▶ _Given entries_:
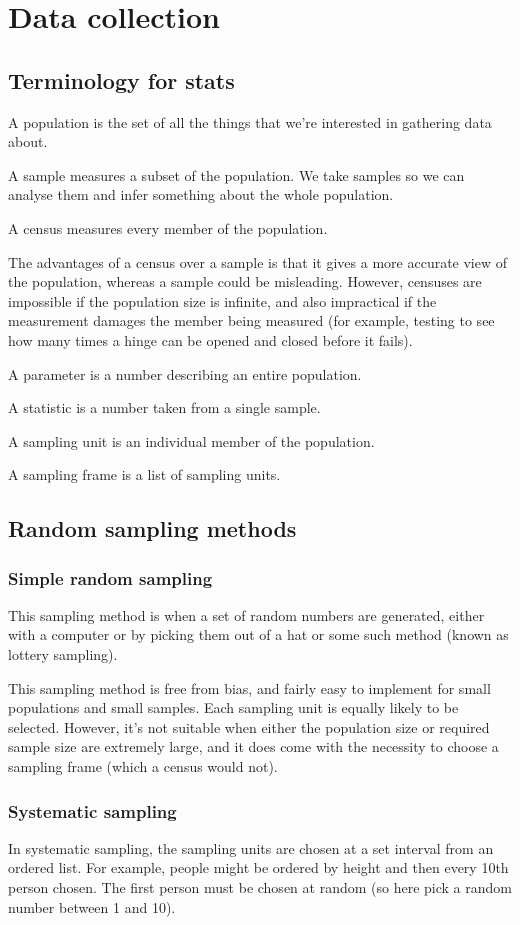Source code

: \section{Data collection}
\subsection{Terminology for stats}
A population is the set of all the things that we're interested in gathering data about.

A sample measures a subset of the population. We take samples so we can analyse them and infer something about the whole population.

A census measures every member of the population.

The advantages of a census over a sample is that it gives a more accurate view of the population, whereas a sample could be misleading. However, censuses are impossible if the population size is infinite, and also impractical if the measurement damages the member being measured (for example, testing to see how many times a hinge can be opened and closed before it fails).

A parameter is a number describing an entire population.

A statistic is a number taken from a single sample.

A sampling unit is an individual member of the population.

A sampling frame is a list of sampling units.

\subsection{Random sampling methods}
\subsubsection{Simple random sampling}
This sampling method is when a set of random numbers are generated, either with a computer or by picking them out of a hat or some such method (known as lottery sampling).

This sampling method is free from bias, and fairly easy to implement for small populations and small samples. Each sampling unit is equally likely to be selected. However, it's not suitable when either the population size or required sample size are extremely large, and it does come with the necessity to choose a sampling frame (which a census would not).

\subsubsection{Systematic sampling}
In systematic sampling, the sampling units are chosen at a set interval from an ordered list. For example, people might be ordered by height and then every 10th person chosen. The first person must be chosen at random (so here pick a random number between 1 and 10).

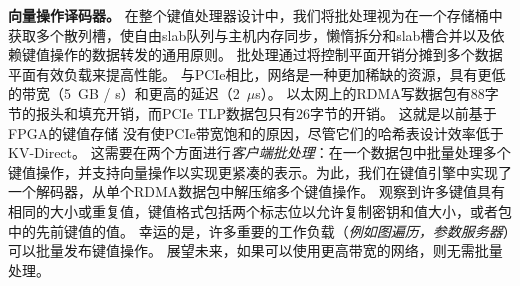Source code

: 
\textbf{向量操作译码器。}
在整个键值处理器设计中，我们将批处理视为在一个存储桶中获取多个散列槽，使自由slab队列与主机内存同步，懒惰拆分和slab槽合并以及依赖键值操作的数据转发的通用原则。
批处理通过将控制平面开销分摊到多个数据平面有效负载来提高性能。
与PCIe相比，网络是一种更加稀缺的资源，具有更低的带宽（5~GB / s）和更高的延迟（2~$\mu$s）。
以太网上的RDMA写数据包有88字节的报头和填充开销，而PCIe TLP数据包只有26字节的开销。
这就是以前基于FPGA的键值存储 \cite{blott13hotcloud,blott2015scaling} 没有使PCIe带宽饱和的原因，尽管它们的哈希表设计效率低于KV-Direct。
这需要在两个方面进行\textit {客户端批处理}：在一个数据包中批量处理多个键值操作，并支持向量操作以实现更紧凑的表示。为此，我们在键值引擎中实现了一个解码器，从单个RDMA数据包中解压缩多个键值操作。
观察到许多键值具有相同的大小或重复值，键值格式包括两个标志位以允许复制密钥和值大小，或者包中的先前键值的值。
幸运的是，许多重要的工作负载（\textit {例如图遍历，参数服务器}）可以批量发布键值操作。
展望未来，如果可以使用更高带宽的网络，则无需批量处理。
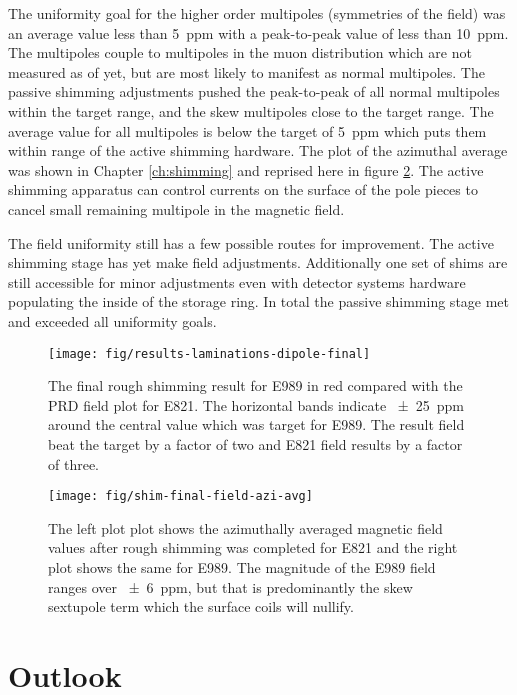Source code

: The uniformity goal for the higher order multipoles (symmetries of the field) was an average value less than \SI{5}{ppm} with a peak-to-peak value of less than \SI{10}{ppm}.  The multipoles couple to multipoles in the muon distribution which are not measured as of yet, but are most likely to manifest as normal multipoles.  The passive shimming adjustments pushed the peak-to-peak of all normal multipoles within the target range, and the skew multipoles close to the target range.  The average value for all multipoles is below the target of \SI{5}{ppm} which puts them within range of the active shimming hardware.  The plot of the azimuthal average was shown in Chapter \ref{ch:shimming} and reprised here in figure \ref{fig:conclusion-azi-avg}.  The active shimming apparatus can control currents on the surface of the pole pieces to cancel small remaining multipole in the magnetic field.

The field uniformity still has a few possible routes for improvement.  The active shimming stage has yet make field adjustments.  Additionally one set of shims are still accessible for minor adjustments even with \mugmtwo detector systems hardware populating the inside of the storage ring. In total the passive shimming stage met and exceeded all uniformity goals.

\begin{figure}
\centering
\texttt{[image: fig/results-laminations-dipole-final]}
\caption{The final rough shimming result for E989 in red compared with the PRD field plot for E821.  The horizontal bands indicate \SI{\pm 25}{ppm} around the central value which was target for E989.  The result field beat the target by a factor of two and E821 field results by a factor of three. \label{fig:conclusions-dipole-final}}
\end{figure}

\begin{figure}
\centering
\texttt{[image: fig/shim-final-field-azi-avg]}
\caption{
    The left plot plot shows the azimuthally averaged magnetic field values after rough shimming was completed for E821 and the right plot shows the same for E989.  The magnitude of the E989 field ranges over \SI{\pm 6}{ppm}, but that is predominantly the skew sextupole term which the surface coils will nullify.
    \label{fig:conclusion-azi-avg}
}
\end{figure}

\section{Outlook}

* * *

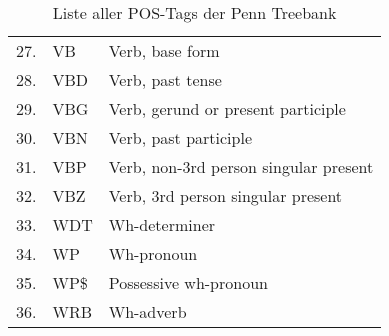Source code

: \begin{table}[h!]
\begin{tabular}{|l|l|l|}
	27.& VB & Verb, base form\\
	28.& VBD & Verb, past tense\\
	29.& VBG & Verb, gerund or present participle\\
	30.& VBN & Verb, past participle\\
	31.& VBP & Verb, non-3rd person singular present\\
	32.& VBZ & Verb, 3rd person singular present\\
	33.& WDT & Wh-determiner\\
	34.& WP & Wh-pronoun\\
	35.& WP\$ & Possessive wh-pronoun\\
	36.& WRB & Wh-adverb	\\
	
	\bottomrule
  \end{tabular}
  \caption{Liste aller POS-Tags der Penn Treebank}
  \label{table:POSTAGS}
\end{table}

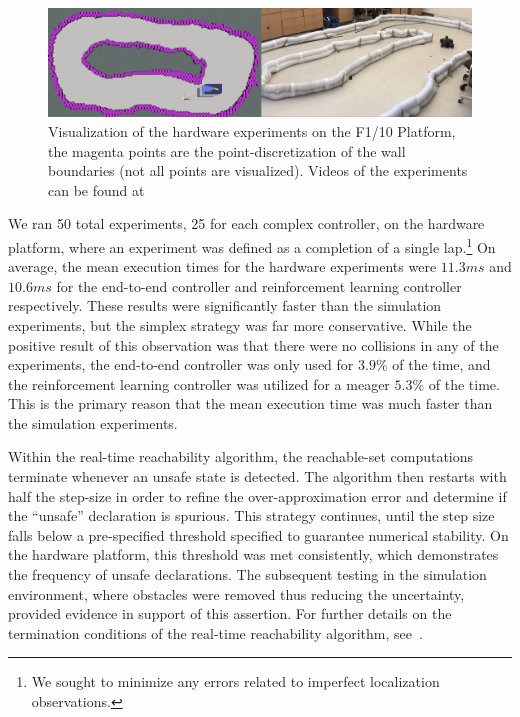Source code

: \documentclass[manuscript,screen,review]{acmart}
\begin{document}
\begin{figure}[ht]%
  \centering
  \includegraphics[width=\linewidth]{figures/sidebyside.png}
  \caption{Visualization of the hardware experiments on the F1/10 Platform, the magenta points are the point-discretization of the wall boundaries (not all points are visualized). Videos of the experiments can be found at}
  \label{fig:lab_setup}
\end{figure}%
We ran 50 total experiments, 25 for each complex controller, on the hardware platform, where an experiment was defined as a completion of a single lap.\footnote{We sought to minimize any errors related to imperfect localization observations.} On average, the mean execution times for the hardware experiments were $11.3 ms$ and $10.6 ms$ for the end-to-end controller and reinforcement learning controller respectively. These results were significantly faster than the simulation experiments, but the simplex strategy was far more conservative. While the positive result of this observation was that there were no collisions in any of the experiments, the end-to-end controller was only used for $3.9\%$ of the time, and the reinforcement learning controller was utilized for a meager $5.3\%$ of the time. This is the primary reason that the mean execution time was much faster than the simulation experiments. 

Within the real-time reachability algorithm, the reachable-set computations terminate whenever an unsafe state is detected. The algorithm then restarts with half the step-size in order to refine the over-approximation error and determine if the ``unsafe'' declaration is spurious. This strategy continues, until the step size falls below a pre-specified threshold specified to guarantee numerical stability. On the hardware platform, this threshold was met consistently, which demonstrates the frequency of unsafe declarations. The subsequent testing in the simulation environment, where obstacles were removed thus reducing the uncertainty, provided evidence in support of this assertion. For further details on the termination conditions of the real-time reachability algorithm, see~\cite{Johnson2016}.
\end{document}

--

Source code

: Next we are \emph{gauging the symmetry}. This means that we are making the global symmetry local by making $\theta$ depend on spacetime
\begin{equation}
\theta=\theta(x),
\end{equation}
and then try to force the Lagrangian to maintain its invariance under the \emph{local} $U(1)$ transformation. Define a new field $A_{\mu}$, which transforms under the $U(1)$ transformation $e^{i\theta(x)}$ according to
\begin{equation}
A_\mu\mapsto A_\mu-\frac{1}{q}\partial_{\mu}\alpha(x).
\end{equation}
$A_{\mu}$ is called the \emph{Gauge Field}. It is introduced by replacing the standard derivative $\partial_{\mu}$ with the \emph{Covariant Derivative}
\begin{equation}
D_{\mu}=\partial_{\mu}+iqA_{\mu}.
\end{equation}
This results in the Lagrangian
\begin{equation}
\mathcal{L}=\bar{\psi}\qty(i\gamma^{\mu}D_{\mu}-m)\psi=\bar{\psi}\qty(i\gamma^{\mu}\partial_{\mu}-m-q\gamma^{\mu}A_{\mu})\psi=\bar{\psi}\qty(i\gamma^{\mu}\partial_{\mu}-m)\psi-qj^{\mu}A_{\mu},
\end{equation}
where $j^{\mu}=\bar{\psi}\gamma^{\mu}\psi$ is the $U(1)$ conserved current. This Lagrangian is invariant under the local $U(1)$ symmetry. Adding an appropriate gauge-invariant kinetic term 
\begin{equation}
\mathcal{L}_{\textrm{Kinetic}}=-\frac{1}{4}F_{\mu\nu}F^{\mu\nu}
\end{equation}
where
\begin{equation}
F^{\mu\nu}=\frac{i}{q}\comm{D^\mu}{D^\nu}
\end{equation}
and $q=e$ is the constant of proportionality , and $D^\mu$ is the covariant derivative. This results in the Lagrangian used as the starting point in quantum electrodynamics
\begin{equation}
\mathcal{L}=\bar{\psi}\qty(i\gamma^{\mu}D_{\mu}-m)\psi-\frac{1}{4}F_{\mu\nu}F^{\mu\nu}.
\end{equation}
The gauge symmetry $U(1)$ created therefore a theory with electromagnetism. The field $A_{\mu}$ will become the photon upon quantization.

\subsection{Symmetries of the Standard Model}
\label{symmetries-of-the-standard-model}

▶ _What needs to be done_: Select every line in the material above where the string "textit" occurs, and copy it.

▶ _Expected answer_:
这需要在两个方面进行\textit {客户端批处理}：在一个数据包中批量处理多个键值操作，并支持向量操作以实现更紧凑的表示。为此，我们在键值引擎中实现了一个解码器，从单个RDMA数据包中解压缩多个键值操作。
幸运的是，许多重要的工作负载（\textit {例如图遍历，参数服务器}）可以批量发布键值操作。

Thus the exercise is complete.